Dataset entries:
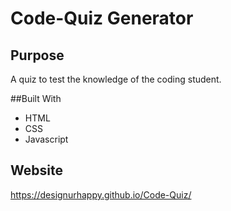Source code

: # Code-Quiz Generator

## Purpose
A quiz to test the knowledge of the coding student.

##Built With
* HTML
* CSS
* Javascript

## Website
https://designurhappy.github.io/Code-Quiz/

Work order: If a record holds a picture, drop the picture and return the rest of it exactly.

Expected answer:
Source code

: # Code-Quiz Generator

## Purpose
A quiz to test the knowledge of the coding student.

##Built With
* HTML
* CSS
* Javascript

## Website
https://designurhappy.github.io/Code-Quiz/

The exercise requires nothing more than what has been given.